# ACTIVITY
Find the lines below that contain the string "class". Copy each one.

'''

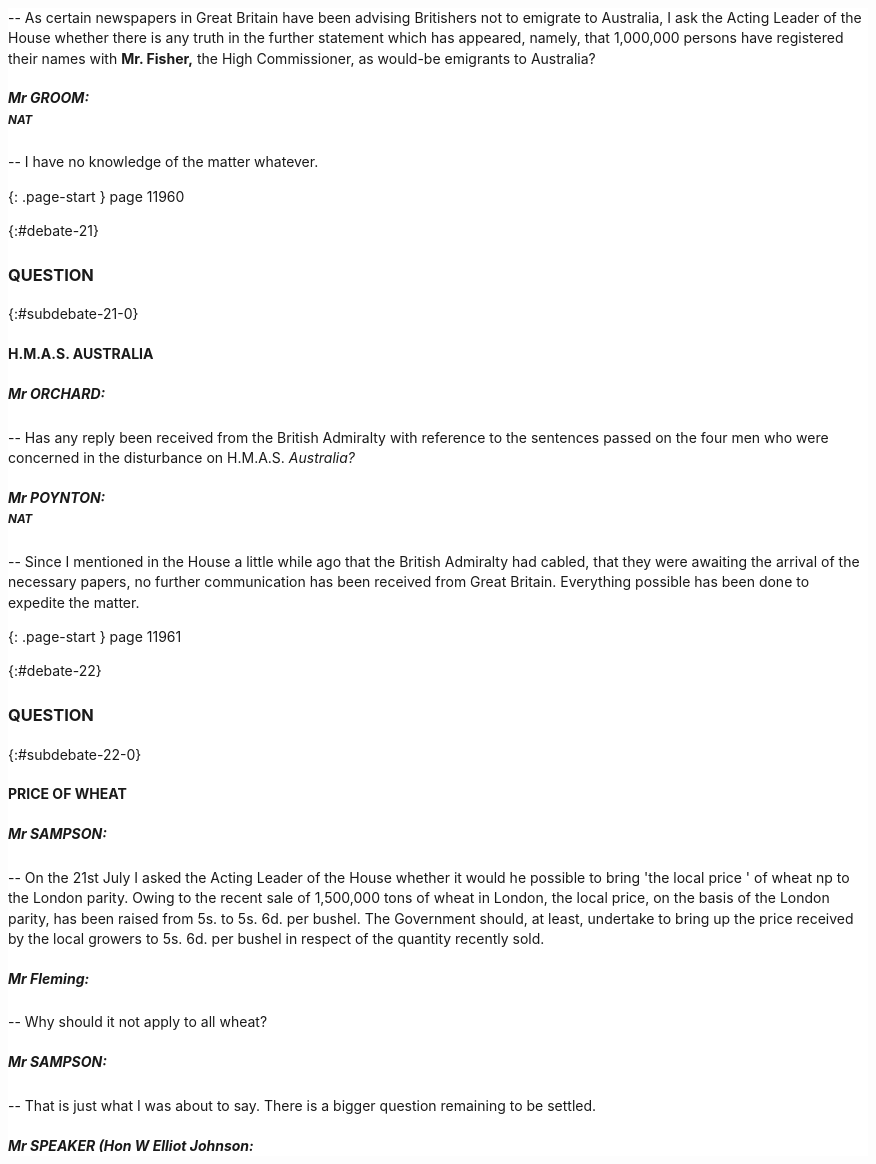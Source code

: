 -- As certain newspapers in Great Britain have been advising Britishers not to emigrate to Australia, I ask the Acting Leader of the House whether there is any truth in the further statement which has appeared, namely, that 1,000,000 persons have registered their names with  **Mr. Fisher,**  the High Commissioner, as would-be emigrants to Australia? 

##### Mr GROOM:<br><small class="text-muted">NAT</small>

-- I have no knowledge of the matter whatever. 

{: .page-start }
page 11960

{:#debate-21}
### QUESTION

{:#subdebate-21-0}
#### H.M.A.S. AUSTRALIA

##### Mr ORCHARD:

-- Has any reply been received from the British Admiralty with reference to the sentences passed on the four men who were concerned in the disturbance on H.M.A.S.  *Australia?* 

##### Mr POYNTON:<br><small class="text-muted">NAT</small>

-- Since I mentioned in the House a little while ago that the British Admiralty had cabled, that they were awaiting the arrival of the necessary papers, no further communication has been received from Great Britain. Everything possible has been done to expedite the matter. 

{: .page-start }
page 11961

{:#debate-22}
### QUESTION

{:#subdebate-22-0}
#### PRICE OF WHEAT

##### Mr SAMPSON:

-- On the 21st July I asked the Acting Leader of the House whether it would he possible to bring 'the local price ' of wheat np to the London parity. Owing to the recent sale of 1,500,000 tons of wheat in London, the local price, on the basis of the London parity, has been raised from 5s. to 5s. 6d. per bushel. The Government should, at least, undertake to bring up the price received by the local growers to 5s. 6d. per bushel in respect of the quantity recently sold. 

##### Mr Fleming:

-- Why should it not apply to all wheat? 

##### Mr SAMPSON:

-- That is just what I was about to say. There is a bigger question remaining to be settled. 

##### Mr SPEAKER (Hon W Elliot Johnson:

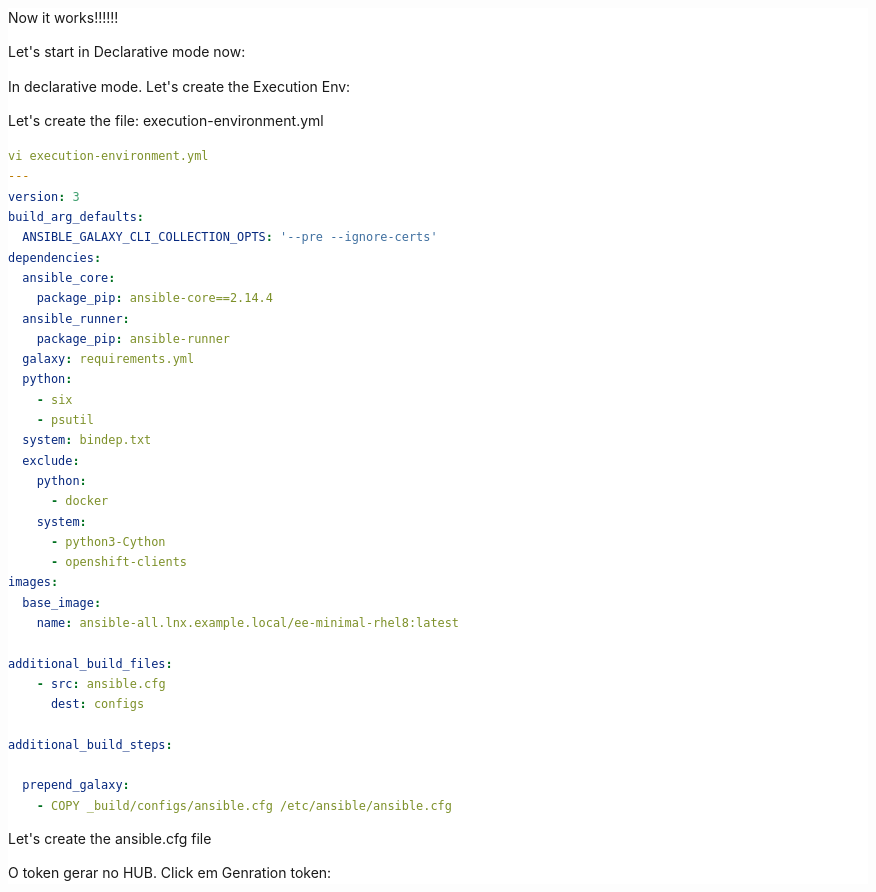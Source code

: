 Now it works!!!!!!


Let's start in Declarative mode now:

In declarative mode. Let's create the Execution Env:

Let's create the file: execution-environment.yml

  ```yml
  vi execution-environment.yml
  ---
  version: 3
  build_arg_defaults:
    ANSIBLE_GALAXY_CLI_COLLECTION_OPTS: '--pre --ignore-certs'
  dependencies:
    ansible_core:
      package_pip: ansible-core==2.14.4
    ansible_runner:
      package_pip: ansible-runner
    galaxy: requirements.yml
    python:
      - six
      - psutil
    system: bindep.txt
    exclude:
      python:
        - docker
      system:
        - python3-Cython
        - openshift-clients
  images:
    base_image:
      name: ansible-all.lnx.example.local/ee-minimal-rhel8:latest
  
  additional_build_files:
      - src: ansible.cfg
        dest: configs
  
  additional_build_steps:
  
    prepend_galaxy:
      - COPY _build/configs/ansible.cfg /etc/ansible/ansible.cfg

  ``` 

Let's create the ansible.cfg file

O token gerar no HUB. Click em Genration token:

'''

# THE ANSWER
##### Mr GROOM:<br><small class="text-muted">NAT</small>
##### Mr POYNTON:<br><small class="text-muted">NAT</small>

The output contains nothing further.